**Dataset records**
>>>>>
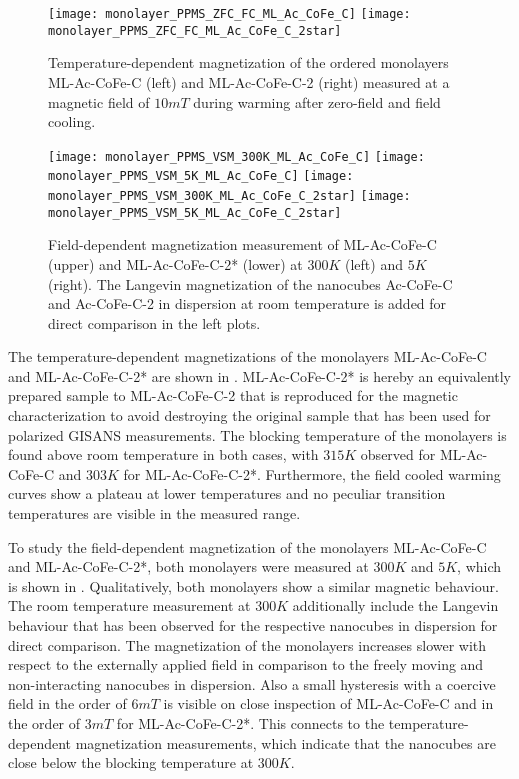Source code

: \documentclass[\main/dresen_thesis.tex]{subfiles}
\begin{document}
  \label{sec:monolayers:magneticStructure:vsm}
  \begin{figure}[tb]
    \centering
    \texttt{[image: monolayer\_PPMS\_ZFC\_FC\_ML\_Ac\_CoFe\_C]}
    \texttt{[image: monolayer\_PPMS\_ZFC\_FC\_ML\_Ac\_CoFe\_C\_2star]}
    \caption{\label{fig:monolayer:magneticStructure:ppmsZFCFC}Temperature-dependent magnetization of the ordered monolayers ML-Ac-CoFe-C (left) and ML-Ac-CoFe-C-2 (right) measured at a magnetic field of $10 \unit{mT}$ during warming after zero-field and field cooling.}
  \end{figure}

  \begin{figure}[!htbp]
    \centering
    \texttt{[image: monolayer\_PPMS\_VSM\_300K\_ML\_Ac\_CoFe\_C]}
    \texttt{[image: monolayer\_PPMS\_VSM\_5K\_ML\_Ac\_CoFe\_C]}
    \texttt{[image: monolayer\_PPMS\_VSM\_300K\_ML\_Ac\_CoFe\_C\_2star]}
    \texttt{[image: monolayer\_PPMS\_VSM\_5K\_ML\_Ac\_CoFe\_C\_2star]}
    \caption{\label{fig:monolayer:magneticStructure:MLAcCoFeC12}Field-dependent magnetization measurement of ML-Ac-CoFe-C (upper) and ML-Ac-CoFe-C-2* (lower) at $300 \unit{K}$ (left) and $5 \unit{K}$ (right). The Langevin magnetization of the nanocubes Ac-CoFe-C and Ac-CoFe-C-2 in dispersion at room temperature is added for direct comparison in the left plots.}
  \end{figure}

  The temperature-dependent magnetizations of the monolayers ML-Ac-CoFe-C and ML-Ac-CoFe-C-2* are shown in .
  ML-Ac-CoFe-C-2* is hereby an equivalently prepared sample to ML-Ac-CoFe-C-2 that is reproduced for the magnetic characterization to avoid destroying the original sample that has been used for polarized GISANS measurements.
  The blocking temperature of the monolayers is found above room temperature in both cases, with $315 \unit{K}$ observed for ML-Ac-CoFe-C and $303 \unit{K}$ for ML-Ac-CoFe-C-2*.
  Furthermore, the field cooled warming curves show a plateau at lower temperatures and no peculiar transition temperatures are visible in the measured range.

  To study the field-dependent magnetization of the monolayers ML-Ac-CoFe-C and ML-Ac-CoFe-C-2*, both monolayers were measured at $300 \unit{K}$ and $5 \unit{K}$, which is shown in . Qualitatively, both monolayers show a similar magnetic behaviour.
  The room temperature measurement at $300 \unit{K}$ additionally include the Langevin behaviour that has been observed for the respective nanocubes in dispersion for direct comparison.
  The magnetization of the monolayers increases slower with respect to the externally applied field in comparison to the freely moving and non-interacting nanocubes in dispersion.
  Also a small hysteresis with a coercive field in the order of $6 \unit{mT}$ is visible on close inspection of ML-Ac-CoFe-C and in the order of $3 \unit{mT}$ for ML-Ac-CoFe-C-2*.
  This connects to the temperature-dependent magnetization measurements, which indicate that the nanocubes are close below the blocking temperature at $300 \unit{K}$.
\end{document}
<<<<<
Going through the records above, state how many lines carry "blocking", with no other text.

2